Cape Disappointment WA

I think road trips are highly under rated. I know we all picture scenes from when we were kids that involve Dad yelling,

Don’t make me stop the car!

Jim’s dad used to always put a full glass of water up on the dash before beginning a road trip, which would inevitably spill into his lap at some point during the journey, bringing on the slew of muttered cuss words followed by complete silence in the car. My parents used to always bicker because my Dad would never let Mom drive. He would get so tired that he’d nod off at the wheel, causing a huge argument followed by complete silence in the car. Ah, the joys of travel with the family….

I feel like we are a little more functional and have road trips down to a science. We know what to pack, what things to bring to keep a 6 year old entertained, and even what to do in the event of a breakdown. You all know that I’d almost never pay full price for travel. If we did, we’d at least get some awesome credit card rewards for doing so. Here are some tricks we’ve learned over the years that help us save money on road trips.

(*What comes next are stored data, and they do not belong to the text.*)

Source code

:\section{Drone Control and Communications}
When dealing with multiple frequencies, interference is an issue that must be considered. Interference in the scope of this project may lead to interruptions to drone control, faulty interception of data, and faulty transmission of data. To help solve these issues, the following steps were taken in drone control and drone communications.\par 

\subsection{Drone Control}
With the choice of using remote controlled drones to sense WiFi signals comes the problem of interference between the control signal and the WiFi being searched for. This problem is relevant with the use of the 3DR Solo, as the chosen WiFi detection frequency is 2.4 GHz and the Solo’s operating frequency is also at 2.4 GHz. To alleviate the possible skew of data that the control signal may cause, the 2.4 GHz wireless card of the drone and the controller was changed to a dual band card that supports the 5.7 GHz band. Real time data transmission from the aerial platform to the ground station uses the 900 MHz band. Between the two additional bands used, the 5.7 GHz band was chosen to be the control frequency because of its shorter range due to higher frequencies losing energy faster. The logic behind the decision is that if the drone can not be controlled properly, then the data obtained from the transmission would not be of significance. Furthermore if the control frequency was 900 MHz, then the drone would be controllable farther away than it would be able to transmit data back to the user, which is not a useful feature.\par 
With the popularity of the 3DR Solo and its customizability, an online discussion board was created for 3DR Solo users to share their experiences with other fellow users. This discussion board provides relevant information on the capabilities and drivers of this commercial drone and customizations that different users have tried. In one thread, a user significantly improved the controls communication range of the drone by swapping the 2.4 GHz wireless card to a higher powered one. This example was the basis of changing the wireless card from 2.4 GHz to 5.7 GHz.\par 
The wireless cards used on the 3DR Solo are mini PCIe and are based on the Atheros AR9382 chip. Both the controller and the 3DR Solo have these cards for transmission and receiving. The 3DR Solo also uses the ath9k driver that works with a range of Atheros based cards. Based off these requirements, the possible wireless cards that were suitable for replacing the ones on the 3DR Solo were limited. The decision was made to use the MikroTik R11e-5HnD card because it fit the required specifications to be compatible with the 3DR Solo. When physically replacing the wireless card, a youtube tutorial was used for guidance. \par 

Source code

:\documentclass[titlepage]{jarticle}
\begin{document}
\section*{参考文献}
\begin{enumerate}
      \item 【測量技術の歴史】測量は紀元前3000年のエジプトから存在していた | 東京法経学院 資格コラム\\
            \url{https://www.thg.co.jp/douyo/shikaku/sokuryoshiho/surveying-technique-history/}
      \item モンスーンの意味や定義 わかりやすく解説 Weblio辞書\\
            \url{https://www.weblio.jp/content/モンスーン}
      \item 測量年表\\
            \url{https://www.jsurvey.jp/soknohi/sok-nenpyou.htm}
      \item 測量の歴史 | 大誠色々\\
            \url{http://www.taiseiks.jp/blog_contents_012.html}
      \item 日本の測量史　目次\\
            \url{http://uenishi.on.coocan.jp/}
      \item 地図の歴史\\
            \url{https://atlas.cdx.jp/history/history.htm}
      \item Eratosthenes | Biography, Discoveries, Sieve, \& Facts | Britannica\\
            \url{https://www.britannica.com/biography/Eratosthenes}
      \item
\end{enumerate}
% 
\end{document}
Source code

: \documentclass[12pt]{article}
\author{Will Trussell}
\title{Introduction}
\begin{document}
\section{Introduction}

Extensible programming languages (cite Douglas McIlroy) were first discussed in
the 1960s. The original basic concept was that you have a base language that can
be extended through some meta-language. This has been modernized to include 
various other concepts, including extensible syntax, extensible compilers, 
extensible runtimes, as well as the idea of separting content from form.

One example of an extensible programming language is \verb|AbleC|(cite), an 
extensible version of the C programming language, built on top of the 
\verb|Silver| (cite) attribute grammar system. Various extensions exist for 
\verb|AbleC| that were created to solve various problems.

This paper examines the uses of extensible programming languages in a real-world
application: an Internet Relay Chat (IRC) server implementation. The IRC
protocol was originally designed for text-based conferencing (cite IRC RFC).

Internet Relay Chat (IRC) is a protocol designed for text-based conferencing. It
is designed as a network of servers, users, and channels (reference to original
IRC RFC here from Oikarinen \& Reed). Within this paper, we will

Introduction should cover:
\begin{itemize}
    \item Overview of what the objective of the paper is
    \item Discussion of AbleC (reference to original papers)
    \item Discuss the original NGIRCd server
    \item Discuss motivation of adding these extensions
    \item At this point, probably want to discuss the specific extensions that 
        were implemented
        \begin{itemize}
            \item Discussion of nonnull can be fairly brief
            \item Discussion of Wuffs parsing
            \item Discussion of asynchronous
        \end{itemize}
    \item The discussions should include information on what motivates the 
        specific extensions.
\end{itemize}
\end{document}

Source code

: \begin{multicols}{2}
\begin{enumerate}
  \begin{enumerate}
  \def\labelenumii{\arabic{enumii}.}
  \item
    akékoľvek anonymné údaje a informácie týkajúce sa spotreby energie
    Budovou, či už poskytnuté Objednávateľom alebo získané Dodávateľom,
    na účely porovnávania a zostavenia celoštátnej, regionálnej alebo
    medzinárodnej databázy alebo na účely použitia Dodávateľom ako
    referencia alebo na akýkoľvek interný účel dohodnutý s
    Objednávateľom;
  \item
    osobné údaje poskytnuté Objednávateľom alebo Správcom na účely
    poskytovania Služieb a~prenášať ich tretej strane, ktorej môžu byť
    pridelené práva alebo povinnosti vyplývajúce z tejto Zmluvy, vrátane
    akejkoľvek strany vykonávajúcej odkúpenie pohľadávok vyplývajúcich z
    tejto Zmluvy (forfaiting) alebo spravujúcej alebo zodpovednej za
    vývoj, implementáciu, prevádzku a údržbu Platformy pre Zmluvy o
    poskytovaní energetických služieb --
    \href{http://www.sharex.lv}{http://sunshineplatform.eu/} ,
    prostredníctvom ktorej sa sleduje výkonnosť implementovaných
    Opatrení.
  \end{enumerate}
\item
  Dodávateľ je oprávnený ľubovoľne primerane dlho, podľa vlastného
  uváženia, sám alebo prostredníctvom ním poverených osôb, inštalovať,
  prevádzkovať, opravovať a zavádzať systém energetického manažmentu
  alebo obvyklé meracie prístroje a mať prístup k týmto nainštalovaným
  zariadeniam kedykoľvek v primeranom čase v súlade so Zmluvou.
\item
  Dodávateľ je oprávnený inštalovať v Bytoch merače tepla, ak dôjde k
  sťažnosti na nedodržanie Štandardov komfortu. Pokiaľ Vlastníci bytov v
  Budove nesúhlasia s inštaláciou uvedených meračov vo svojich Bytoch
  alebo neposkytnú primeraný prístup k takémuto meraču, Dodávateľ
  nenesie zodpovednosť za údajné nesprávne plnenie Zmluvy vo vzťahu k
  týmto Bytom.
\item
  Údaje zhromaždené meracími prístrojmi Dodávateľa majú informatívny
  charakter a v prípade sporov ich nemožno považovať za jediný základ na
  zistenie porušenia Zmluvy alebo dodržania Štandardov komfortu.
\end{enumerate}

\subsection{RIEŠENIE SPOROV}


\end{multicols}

Bottled Water Costs How Much?

Bring your own snacks and drinks. Never start a road trip without a stash of food and beverage plus a cooler that you have easy access to while driving. If you have a child that can talk, you know that the car can’t get more than 10 minutes down the road without an “I’m Thirsty” or “I’m Starving.” It doesn’t matter if you just ate. It’s like moving vehicles set off some sort of hunger and thirst signal in kids. Bottled water costs about $4 for a 24 pack at the grocery store. It costs at least $1 or more at a convenience store. Why would you pay 6x more for anything? Because you didn’t plan. Don’t be the one who doesn’t plan.

Maximize Your Gas Purchases

One big expense of road trips can be fuel. Β We save our grocery points from stores like Kroger and Safeway to get up to $1 off per gallon on a fill up. You can really maximize your points if you wait until gift cards go on a 4x gas points promotion. If you buy gift cards at the grocery store for things like restaurants or attractions you want to visit on your trip, then purchase them with a credit card that earns double rewards, like the Barclay Arrival card, you can really get the most bang for your buck. You can also buy gas with a credit card that really rewards extra category points. Right now, the Chase Freedom card is paying 5x points for purchases at gas stations. My theory is if you have to spend it anyway, you might as well get rewarded as many times as possible.

Make a Food Budget

This sounds really simple, but setting a daily limit for food spending on trips helps us save tons of money. Our daily budget for road trips kind of depends on where we are going, but is usually around $50. If we ate out for every meal, we could easily spend over $100 a day on food. We love to eat out. We often get something to drink besides water with our meals. We leave big tips for excellent service.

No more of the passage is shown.